In this WW II tragicomedy, famed Italian funnyman Roberto Benigni (The Monster) portrays Guido, who moves during the '30s from the country to a Tuscan town, where he is entranced by schoolteacher Dora (Nicoletta Braschi, Benigni's real-life wife). Dora likes Guido, but she remains faithful to her pompous fiancé, so Guido has an uphill struggle. Meanwhile, anti-Semitic attitudes lead to attacks against Guido's Jewish uncle (Giustino Durano). Leaping ahead to five years later, during WW II, Guido and Dora are married and have a son Giosue (Giorgio Cantarini). After they are imprisoned in a concentration camp, Guido goes to elaborate lengths to keep his son from understanding the truth of their situation. He tells the boy that they are competing with others to win an armored tank -- so everything from food shortages to tattoos is explained as necessary for participation in the contest. ~ Bhob Stewart, All Movie Guide
Review
Life is Beautiful caused more than a little controversy when it was released: any attempt to make comedy out of the Holocaust is going to inspire strong reactions from critics and audience members. Love it or loathe it, Life is Beautiful inarguably made an international star out of Italian comedian Roberto Benigni, who wrote, directed, and starred in it. One of his country's most celebrated comedians, Benigni was previously known for his work in numerous Italian comedies, as well as Johnny Stecchino and Jim Jarmusch's Down By Law and Night on Earth. Life is Beautiful's Grand Jury Prize at the Cannes Film Festival, followed by Benigni's Best Actor Oscar and acceptance speech (in exuberant, skillfully broken English), made Benigni possibly Italy's most famous export since the Fiat. Although some viewers found the film's second half, set almost entirely in a concentration camp, to be well-meaning but misguided, the film's first half is indisputably enjoyable. Revolving around the courtship of an aristocratic lady nicknamed the Principessa by Benigni's Guido, it makes a refreshing, elegantly hilarious love story. Somewhat ironically, the film's wittiest and most accurate commentary on fascism and religious oppression is contained here, rather than in the concentration camp setting. Benigni's comedy here becomes a tool for side-splitting yet razor-sharp criticism, and this first section powerfully establishes the reality of everyday life disrupted by the war. ~ Rebecca Flint Marx, All Movie Guide
The first half of the movie is a whimsical, romantic comedy and often slapstick. Guido Orefice (Roberto Benigni), a young Italian Jew, arrives in Arezzo where he plans to set up a bookstore, taking a job in the interim as a waiter. He lives with his uncle Eliseo. Guido is both funny and charismatic, especially when he romances Dora (Italian, but not Jewish, and portrayed by Benigni's actual wife Nicoletta Braschi), whom he steals—at her engagement—from her rude and loud fiancé. Several years pass in which Guido and Dora have a son, Joshua (Giorgio Cantarini). In the film, Joshua is around four and a half years old, however both the beginning and ending of the film are narrated by an older Joshua.
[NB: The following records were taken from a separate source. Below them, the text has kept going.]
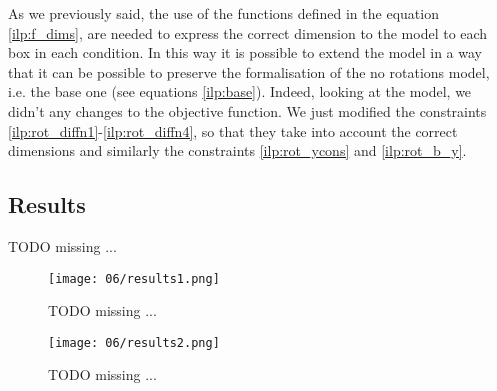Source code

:     As we previously said, the use of the functions defined in the equation \ref{ilp:f_dims}, are 
    needed to express the correct dimension to the model to each box in each condition. In this way 
    it is possible to extend the model in a way that it can be possible to preserve the 
    formalisation of the no rotations model, i.e. the base one (see equations \ref{ilp:base}).
    Indeed, looking at the model, we didn't any changes to the objective function. We just modified
    the constraints \ref{ilp:rot_diffn1}-\ref{ilp:rot_diffn4}, so that they take into account the 
    correct dimensions and similarly the constraints \ref{ilp:rot_ycons} and \ref{ilp:rot_b_y}.



\subsection{Results}
    \colorbox{BurntOrange}{TODO missing ...} \\

    \begin{figure}[H]
      \centering
      \texttt{[image: 06/results1.png]}
      \caption{
        \colorbox{BurntOrange}{TODO missing ...}
      }
      \label{fig:ILP_results1}
    \end{figure}
    \begin{figure}[H]
      \centering
      \texttt{[image: 06/results2.png]}
      \caption{
        \colorbox{BurntOrange}{TODO missing ...}
      }
      \label{fig:ILP_results2}
    \end{figure}
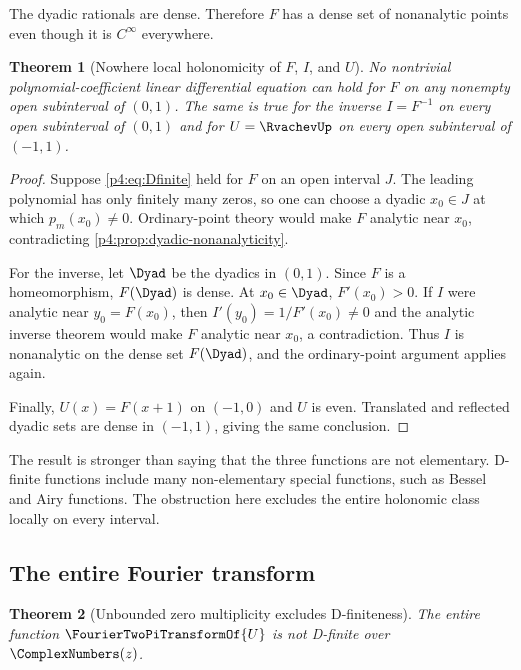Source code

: \documentclass[11pt]{article}
\numberwithin{equation}{section}
\newtheorem{theorem}{Theorem}[section]
\theoremstyle{definition}
\theoremstyle{remark}
\begin{document}
The dyadic rationals are dense.  Therefore $F$ has a dense set of nonanalytic points even though it is $C^\infty$ everywhere.

\begin{theorem}[Nowhere local holonomicity of $F$, $I$, and $U$]
\label{p4:thm:physical-nondfinite}
No nontrivial polynomial-coefficient linear differential equation can hold for $F$ on any nonempty open subinterval of $(0,1)$.  The same is true for the inverse $I=F^{-1}$ on every open subinterval of $(0,1)$ and for $U=\RvachevUp$ on every open subinterval of $(-1,1)$.
\end{theorem}

\begin{proof}
Suppose \eqref{p4:eq:Dfinite} held for $F$ on an open interval $J$.  The leading polynomial has only finitely many zeros, so one can choose a dyadic $x_0\in J$ at which $p_m(x_0)\ne0$.  Ordinary-point theory would make $F$ analytic near $x_0$, contradicting \cref{p4:prop:dyadic-nonanalyticity}.

For the inverse, let $\Dyad$ be the dyadics in $(0,1)$.  Since $F$ is a homeomorphism, $F(\Dyad)$ is dense.  At $x_0\in\Dyad$, $F'(x_0)>0$.  If $I$ were analytic near $y_0=F(x_0)$, then $I'(y_0)=1/F'(x_0)\ne0$ and the analytic inverse theorem would make $F$ analytic near $x_0$, a contradiction.  Thus $I$ is nonanalytic on the dense set $F(\Dyad)$, and the ordinary-point argument applies again.

Finally, $U(x)=F(x+1)$ on $(-1,0)$ and $U$ is even.  Translated and reflected dyadic sets are dense in $(-1,1)$, giving the same conclusion.
\end{proof}

\begin{remark}
The result is stronger than saying that the three functions are not elementary.  D-finite functions include many non-elementary special functions, such as Bessel and Airy functions.  The obstruction here excludes the entire holonomic class locally on every interval.
\end{remark}

\subsection{The entire Fourier transform}
\begin{theorem}[Unbounded zero multiplicity excludes D-finiteness]
\label{p4:thm:fourier-nondfinite}
The entire function $\FourierTwoPiTransformOf{U}$ is not D-finite over $\ComplexNumbers(z)$.
\end{theorem}
\end{document}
In the second half, Guido, Uncle Eliseo and Joshua are taken to a concentration camp on Joshua's birthday. Dora demands to join her family and is permitted to do so. When Dora boards the train she is the only one wearing red, as everyone else is wearing dark coloured clothes. Guido hides Joshua from the Nazi guards and sneaks him food. Uncle Eliseo is gassed to death, though the others do not know. In an attempt to keep up Joshua's spirits, Guido convinces Joshua that the camp is just a game, in which the first person to get 1,000 points wins a tank. He tells Joshua that if he cries, complains that he wants his mother or complains that he is hungry, he will lose points, while quiet boys who hide from the camp guards earn 1,000 points. To further prove that the camp is a game he pretends to translate the guard's instructions.
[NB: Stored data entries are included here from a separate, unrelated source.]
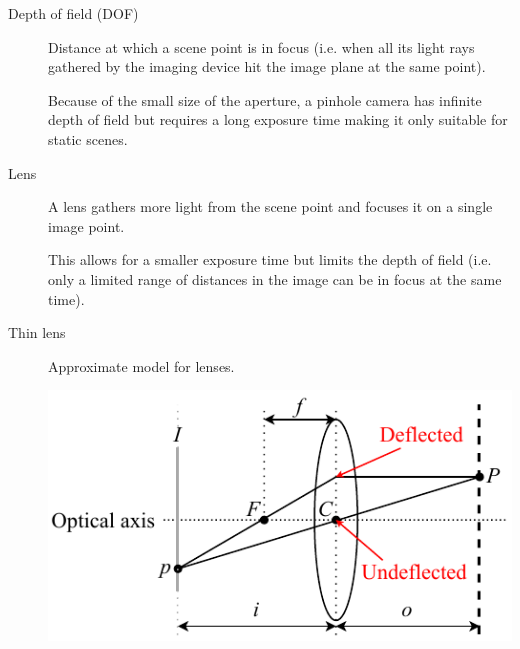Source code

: \begin{description}
    \item[Depth of field (DOF)] 
        Distance at which a scene point is in focus (i.e. when all its light rays gathered by the imaging device hit the image plane at the same point).

        \begin{remark}
            Because of the small size of the aperture, a pinhole camera has infinite depth of field
            but requires a long exposure time making it only suitable for static scenes.
        \end{remark}


    \item[Lens] 
        A lens gathers more light from the scene point and focuses it on a single image point.

        This allows for a smaller exposure time but limits the depth of field (i.e. only a limited range of distances in the image can be in focus at the same time).


    \item[Thin lens] 
        Approximate model for lenses.

        \begin{minipage}{0.65\textwidth}
        \end{minipage}
        \begin{minipage}{0.4\textwidth}
            \centering
            \includegraphics[width=\textwidth]{./img/_thin_lens.pdf}
        \end{minipage}


\end{description}
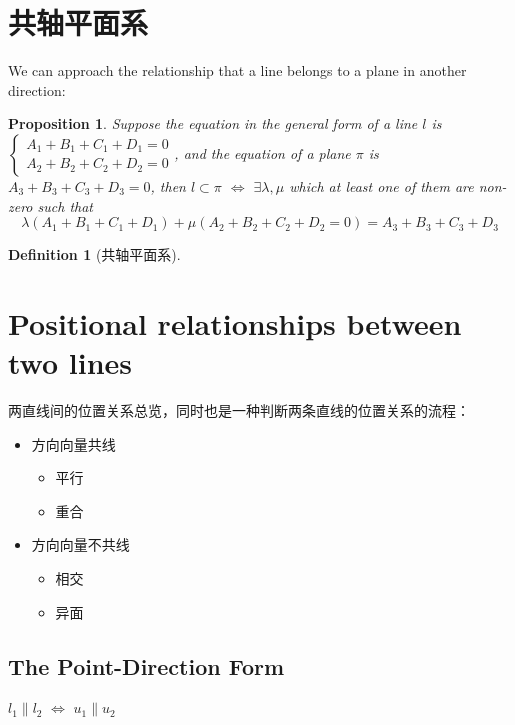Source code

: \documentclass[onecolumn]{ctexart}
\newtheorem{definition}{Definition}
\newtheorem{proposition}{Proposition}
\begin{document}
\section{共轴平面系}
We can approach the relationship that a line belongs to a plane in another 
direction:
\begin{proposition}
  Suppose the equation in the general form of a line $l$ is $
  \begin{cases}
    A_1 + B_1 + C_1 + D_1 = 0 \\
    A_2 + B_2 + C_2 + D_2 = 0
  \end{cases}$, and the equation of a plane $\pi$ is $A_3 + B_3 + C_3 + D_3 = 0$, 
  then $l \subset \pi$ $\Leftrightarrow$ $\exists \lambda, \mu$ which at least 
  one of them are non-zero such that
  \begin{equation}
    \lambda (A_1 + B_1 + C_1 + D_1) + \mu (A_2 + B_2 + C_2 + D_2 = 0) = A_3 + B_3 + C_3 + D_3
  \end{equation}
\end{proposition}

\begin{definition}[共轴平面系]
  
\end{definition}

\section{Positional relationships between two lines}
两直线间的位置关系总览，同时也是一种判断两条直线的位置关系的流程：
\begin{itemize}
  \item 方向向量共线
  \begin{itemize}
    \item 平行
    \item 重合
  \end{itemize}
  \item 方向向量不共线
  \begin{itemize}
    \item 相交
    \item 异面
  \end{itemize}
\end{itemize}

\subsection{The Point-Direction Form}

$l_1 \parallel l_2$ $\Leftrightarrow$ $u_1 \parallel u_2$
\end{document}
Guido convinces Joshua that the camp guards are mean because they want the tank for themselves and that all the other children are hiding in order to win the game. He puts off every attempt of Joshua ending the game and returning home by convincing him that they are in the lead for the tank. Despite being surrounded by rampant death and people and all their sicknesses, Joshua does not question this fiction because of his father's convincing performance and his own innocence.
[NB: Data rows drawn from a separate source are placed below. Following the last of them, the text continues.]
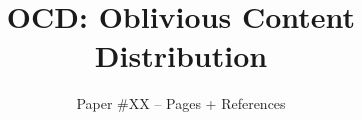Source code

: \documentclass[9pt,twocolumn]{confpaper}
\begin{document}
\date{}
\title{\Huge\bf OCD: Oblivious Content Distribution}
\author{
{\Large Paper \#XX -- \pageref{lastpage} Pages + References} \\
}

\maketitle

\begin{abstract}
\end{abstract}










\label{lastpage} 


\balance 
\end{document}
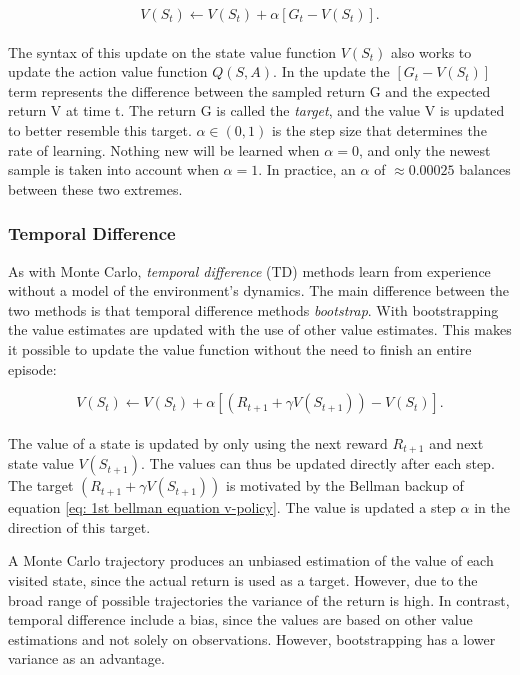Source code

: \begin{equation}
    \label{eq: Monte Carlo Value Update}
    V(S_t) \leftarrow V(S_t) + \alpha [G_t - V(S_t)].
\end{equation}
\\[-2mm] \noindent
The syntax of this update on the state value function $V(S_t)$ also works to update the action value function $Q(S,A)$. In the update the $[G_t - V(S_t)]$ term represents the difference between the sampled return G and the expected return V at time t. The return G is called the \textit{target}, and the value V is updated to better resemble this target. $\alpha \in (0,1)$ is the step size that determines the rate of learning. Nothing new will be learned when $\alpha = 0 $, and only the newest sample is taken into account when $\alpha = 1$. In practice, an $\alpha$ of $\approx 0.00025$ balances between these two extremes. 




\subsubsection*{Temporal Difference}

As with Monte Carlo, \textit{temporal difference} (TD) methods learn from experience without a model of the environment's dynamics. The main difference between the two methods is that temporal difference methods \textit{bootstrap}. With bootstrapping the value estimates are updated with the use of other value estimates. This makes it possible to update the value function without the need to finish an entire episode:

\begin{equation}
    V(S_t) \leftarrow V(S_t) + \alpha [(R_{t+1} + \gamma V(S_{t+1})) - V(S_t)].
\end{equation}
\\[-2mm] \noindent
The value of a state is updated by only using the next reward $R_{t+1}$ and next state value $V(S_{t+1})$. The values can thus be updated directly after each step. The target $(R_{t+1} + \gamma V(S_{t+1}))$ is motivated by the Bellman backup of equation \ref{eq: 1st bellman equation v-policy}. The value is updated a step $\alpha$ in the direction of this target. 

A Monte Carlo trajectory produces an unbiased estimation of the value of each visited state, since the actual return is used as a target. However, due to the broad range of possible trajectories the variance of the return is high. In contrast, temporal difference include a bias, since the values are based on other value estimations and not solely on observations. However, bootstrapping has a lower variance as an advantage.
Guido maintains this story right until the end, when—in the chaos caused by the American advance–he tells his son to stay in a sweatbox until everybody has left, this being the final test before the tank is his. After trying to find Dora, Guido is caught, taken away and shot by a Nazi guard, but not before making his son laugh one last time by imitating the Nazi guard as if the two of them are marching around the camp together. Joshua manages to survive and thinks he has won the game when an American tank arrives to liberate the camp. He is reunited with his mother, not knowing that his father has died. Years later, he realizes the sacrifice his father made for him gave him the chance to live.
The film was financially successful, earning 23 million euro in Italy (1997-1998). In the United States, the film earned $59 million.
The film currently holds a 78% approval rating on Rotten Tomatoes. Despite a strong performance at the box office, many reviewers were critical of the film for its use of humor in depicting the Holocaust.[who?]
Berlinguer: I Love You (1977) (with Giuseppe Bertolucci) ·Seeking Asylum (1979) (with Gérard Brach and Marco Ferreri) ·Tutto Benigni (1983) (with Giuseppe Bertolucci)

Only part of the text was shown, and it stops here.